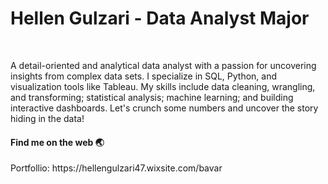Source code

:<h1> Hellen Gulzari - Data Analyst Major </h1>

<br>


A detail-oriented and analytical data analyst with a passion for uncovering insights from complex data sets. I specialize in SQL, Python, and visualization tools like Tableau. My skills include data cleaning, wrangling, and transforming; statistical analysis; machine learning; and building interactive dashboards. Let's crunch some numbers and uncover the story hiding in the data!


<h4>Find me on the web 🌏</h4>
Portfollio: 
https://hellengulzari47.wixsite.com/bavar

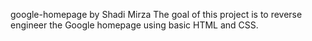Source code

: google-homepage by Shadi Mirza
The goal of this project is to reverse engineer the Google homepage using basic HTML and CSS.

------------------------

▶ **ACTIVITY**
Every line from the one holding "<h4>Find me on the web 🌏</h4>" through the last line of the entries above, and nothing else, is to be restated word for word. Pictures stay out.

▶ **EXERCISE RESULT**
<h4>Find me on the web 🌏</h4>
Portfollio: 
https://hellengulzari47.wixsite.com/bavar

Source code

: google-homepage by Shadi Mirza
The goal of this project is to reverse engineer the Google homepage using basic HTML and CSS.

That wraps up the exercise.